RECORDS PROVIDED:
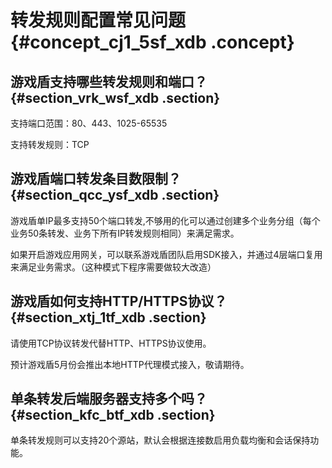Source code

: # 转发规则配置常见问题 {#concept_cj1_5sf_xdb .concept}

## 游戏盾支持哪些转发规则和端口？ {#section_vrk_wsf_xdb .section}

支持端口范围：80、443、1025-65535

支持转发规则：TCP

## 游戏盾端口转发条目数限制？ {#section_qcc_ysf_xdb .section}

游戏盾单IP最多支持50个端口转发,不够用的化可以通过创建多个业务分组（每个业务50条转发、业务下所有IP转发规则相同）来满足需求。

如果开启游戏应用网关，可以联系游戏盾团队启用SDK接入，并通过4层端口复用来满足业务需求。（这种模式下程序需要做较大改造）

## 游戏盾如何支持HTTP/HTTPS协议？ {#section_xtj_1tf_xdb .section}

请使用TCP协议转发代替HTTP、HTTPS协议使用。

预计游戏盾5月份会推出本地HTTP代理模式接入，敬请期待。

## 单条转发后端服务器支持多个吗？ {#section_kfc_btf_xdb .section}

单条转发规则可以支持20个源站，默认会根据连接数启用负载均衡和会话保持功能。


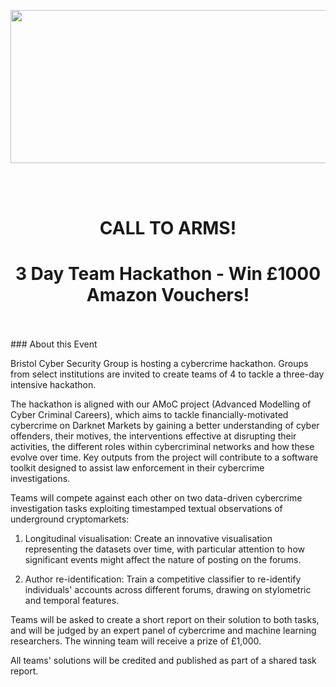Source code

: <p align="center">
  <img width="600" height="245" src="http://www.bris.ac.uk/media-library/sites/engineering/research/cybersecurity/BCSG%20logo%20small.png">
</p>
<br/><br/>
<div align="center">
<h1> CALL TO ARMS! </h1>
<h1> 3 Day Team Hackathon - Win £1000 Amazon Vouchers! </h1> 
</div>
<br/><br/>
### About this Event

Bristol Cyber Security Group is hosting a cybercrime hackathon. Groups from select institutions are invited to create teams of 4 to tackle a three-day intensive hackathon.

The hackathon is aligned with our AMoC project (Advanced Modelling of Cyber Criminal Careers), which aims to tackle financially-motivated cybercrime on Darknet Markets by gaining a better understanding of cyber offenders, their motives, the interventions effective at disrupting their activities, the different roles within cybercriminal networks and how these evolve over time. Key outputs from the project will contribute to a software toolkit designed to assist law enforcement in their cybercrime investigations.

Teams will compete against each other on two data-driven cybercrime investigation tasks exploiting timestamped textual observations of underground cryptomarkets:

1. Longitudinal visualisation: Create an innovative visualisation representing the datasets over time, with particular attention to how significant events might affect the nature of posting on the forums.

2. Author re-identification: Train a competitive classifier to re-identify individuals' accounts across different forums, drawing on stylometric and temporal features.

Teams will be asked to create a short report on their solution to both tasks, and will be judged by an expert panel of cybercrime and machine learning researchers. The winning team will receive a prize of £1,000.

All teams' solutions will be credited and published as part of a shared task report.


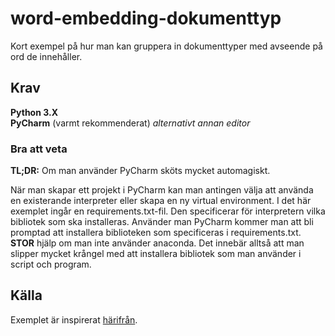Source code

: # word-embedding-dokumenttyp
Kort exempel på hur man kan gruppera in dokumenttyper med avseende på ord de innehåller.


## Krav
**Python 3.X**  
**PyCharm** (varmt rekommenderat) *alternativt annan editor*  

### Bra att veta

**TL;DR:** Om man använder PyCharm sköts mycket automagiskt.

När man skapar ett projekt i PyCharm kan man antingen välja att använda en existerande interpreter eller skapa en ny virtual environment. I det här exemplet ingår en requirements.txt-fil. Den specificerar för interpretern vilka bibliotek som ska installeras. Använder man PyCharm kommer man att bli promptad att installera biblioteken som specificeras i requirements.txt. **STOR** hjälp om man inte använder anaconda. Det innebär alltså att man slipper mycket krångel med att installera bibliotek som man använder i script och program.

## Källa
Exemplet är inspirerat [härifrån](https://machinelearningmastery.com/use-word-embedding-layers-deep-learning-keras/).
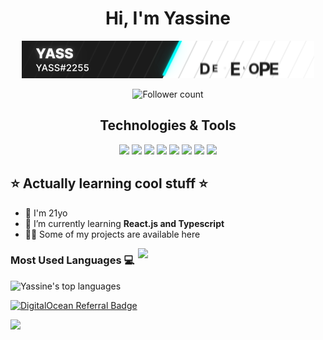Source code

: 
<h1 align="center">Hi, I'm Yassine</h1>

<p align="center"><img src="https://github.com/YassSSH/YassSSH/blob/master/standard.gif?raw=true"/></p>
<p align="center">
 <img src="https://img.shields.io/github/followers/yassssh.svg?style=social&label=Follow&maxAge=2592000" alt="Follower count"/>
</p>

<div align="center">
  <h2> Technologies & Tools </h2>
<img src="https://img.shields.io/badge/Windows-0078D6?style=for-the-badge&logo=windows&logoColor=white"/>
<img src="https://img.shields.io/badge/Ubuntu-E95420?style=for-the-badge&logo=ubuntu&logoColor=white"/>
<img src="https://img.shields.io/badge/JavaScript-323330?style=for-the-badge&logo=javascript&logoColor=F7DF1E"/>
<img src="https://img.shields.io/badge/Node.js-43853D?style=for-the-badge&logo=node.js&logoColor=white" />
<img src="https://img.shields.io/badge/React-20232A?style=for-the-badge&logo=react&logoColor=61DAFB"/>
<img src="https://img.shields.io/badge/Material--UI-0081CB?style=for-the-badge&logo=material-ui&logoColor=white"/> 
<img src="https://img.shields.io/badge/HTML5-E34F26?style=for-the-badge&logo=html5&logoColor=white"/>
<img src="https://img.shields.io/badge/CSS3-1572B6?style=for-the-badge&logo=css3&logoColor=white"/>

</div>


## ⭐ Actually learning cool stuff ⭐

- 🔭 I'm 21yo
- 🌱 I’m currently learning **React.js and Typescript**
- 👨‍💻 Some of my projects are available here

[<img src="https://login.salesforce.com/img/logo190.png" align="right" width="300">](https://login.salesforce.com/)



### Most Used Languages 💻

![Yassine's top languages](https://github-readme-stats-3n67.vercel.app/api/top-langs/?username=YassSSH&theme=blue-green)


[![DigitalOcean Referral Badge](https://web-platforms.sfo2.cdn.digitaloceanspaces.com/WWW/Badge%201.svg)](https://www.digitalocean.com/?refcode=532a5667c518&utm_campaign=Referral_Invite&utm_medium=Referral_Program&utm_source=badge)

![](https://komarev.com/ghpvc/?username=yasssshe&color=blue&style=for-the-badge)
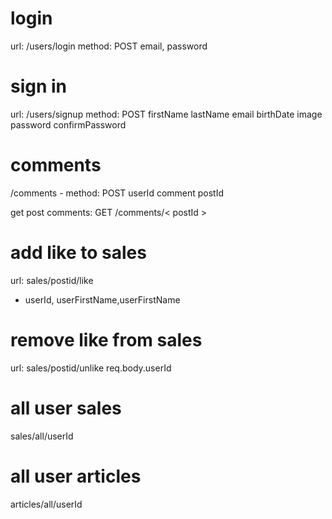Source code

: # login

url: /users/login
method: POST
email, password

# sign in

url: /users/signup
method: POST
firstName
lastName
email
birthDate
image
password
confirmPassword

# comments

/comments -
method: POST
userId
comment
postId

get post comments:
GET
/comments/< postId >

# add like to sales

url: sales/postid/like

- userId, userFirstName,userFirstName

# remove like from sales

url: sales/postid/unlike
req.body.userId



# all user sales
sales/all/userId
# all user articles
articles/all/userId
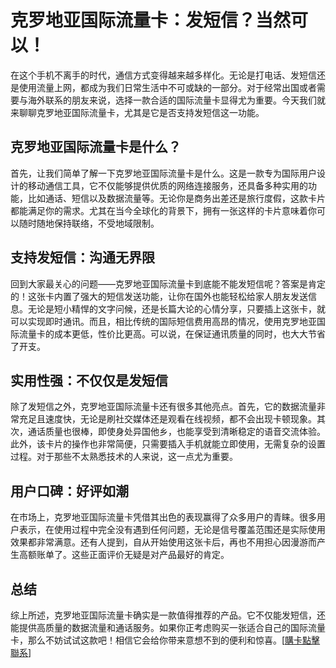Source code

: # 克罗地亚国际流量卡：发短信？当然可以！

在这个手机不离手的时代，通信方式变得越来越多样化。无论是打电话、发短信还是使用流量上网，都成为我们日常生活中不可或缺的一部分。对于经常出国或者需要与海外联系的朋友来说，选择一款合适的国际流量卡显得尤为重要。今天我们就来聊聊克罗地亚国际流量卡，尤其是它是否支持发短信这一功能。

## 克罗地亚国际流量卡是什么？

首先，让我们简单了解一下克罗地亚国际流量卡是什么。这是一款专为国际用户设计的移动通信工具，它不仅能够提供优质的网络连接服务，还具备多种实用的功能，比如通话、短信以及数据流量等。无论你是商务出差还是旅行度假，这款卡片都能满足你的需求。尤其在当今全球化的背景下，拥有一张这样的卡片意味着你可以随时随地保持联络，不受地域限制。

## 支持发短信：沟通无界限

回到大家最关心的问题——克罗地亚国际流量卡到底能不能发短信呢？答案是肯定的！这张卡内置了强大的短信发送功能，让你在国外也能轻松给家人朋友发送信息。无论是短小精悍的文字问候，还是长篇大论的心情分享，只要插上这张卡，就可以实现即时通讯。而且，相比传统的国际短信费用高昂的情况，使用克罗地亚国际流量卡的成本更低，性价比更高。可以说，在保证通讯质量的同时，也大大节省了开支。

## 实用性强：不仅仅是发短信

除了发短信之外，克罗地亚国际流量卡还有很多其他亮点。首先，它的数据流量非常充足且速度快，无论是刷社交媒体还是观看在线视频，都不会出现卡顿现象。其次，通话质量也很棒，即使身处异国他乡，也能享受到清晰稳定的语音交流体验。此外，该卡片的操作也非常简便，只需要插入手机就能立即使用，无需复杂的设置过程。对于那些不太熟悉技术的人来说，这一点尤为重要。

## 用户口碑：好评如潮

在市场上，克罗地亚国际流量卡凭借其出色的表现赢得了众多用户的青睐。很多用户表示，在使用过程中完全没有遇到任何问题，无论是信号覆盖范围还是实际使用效果都非常满意。还有人提到，自从开始使用这张卡后，再也不用担心因漫游而产生高额账单了。这些正面评价无疑是对产品最好的肯定。

## 总结

综上所述，克罗地亚国际流量卡确实是一款值得推荐的产品。它不仅能发短信，还能提供高质量的数据流量和通话服务。如果你正考虑购买一张适合自己的国际流量卡，那么不妨试试这款吧！相信它会给你带来意想不到的便利和惊喜。[[購卡點擊聯系](https://t.me/s/esim1088)]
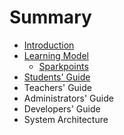 # Summary

* [Introduction](README.md)
* [Learning Model](learning_model/README.md)
   * [Sparkpoints](learning_model/sparkpoints.md)
* [Students' Guide](students/README.md)
* Teachers' Guide
* Administrators' Guide
* Developers' Guide
* System Architecture

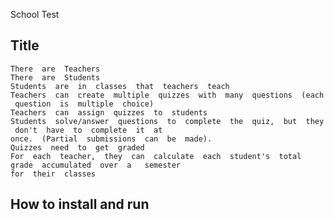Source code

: School Test

## Title 
    
    
    There​ ​ are​ ​ Teachers
    There​ ​ are​ ​ Students
    Students​ ​ are​ ​ in​ ​ classes​ ​ that​ ​ teachers​ ​ teach
    Teachers​ ​ can​ ​ create​ ​ multiple​ ​ quizzes​ ​ with​ ​ many​ ​ questions​ ​ (each​ ​ question​ ​ is​ ​ multiple​ ​ choice)
    Teachers​ ​ can​ ​ assign​ ​ quizzes​ ​ to​ ​ students
    Students​ ​ solve/answer​ ​ questions​ ​ to​ ​ complete​ ​ the​ ​ quiz,​ ​ but​ ​ they​ ​ don't​ ​ have​ ​ to​ ​ complete​ ​ it​ ​ at
    once.​ ​ (Partial​ ​ submissions​ ​ can​ ​ be​ ​ made).
    Quizzes​ ​ need​ ​ to​ ​ get​ ​ graded
    For​ ​ each​ ​ teacher,​ ​ they​ ​ can​ ​ calculate​ ​ each​ ​ student's​ ​ total​ ​ grade​ ​ accumulated​ ​ over​ ​ a ​ ​ semester
    for​ ​ their​ ​ classes
    
    
## How to install and run

    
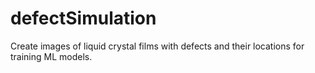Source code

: # defectSimulation
Create images of liquid crystal films with defects and their locations for training ML models.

ABOUT THIS EXERCISE:
Where the string "username" occurs in a line of the listing, copy the line.

THE ANSWER:
![Yassine's top languages](https://github-readme-stats-3n67.vercel.app/api/top-langs/?username=YassSSH&theme=blue-green)
![](https://komarev.com/ghpvc/?username=yasssshe&color=blue&style=for-the-badge)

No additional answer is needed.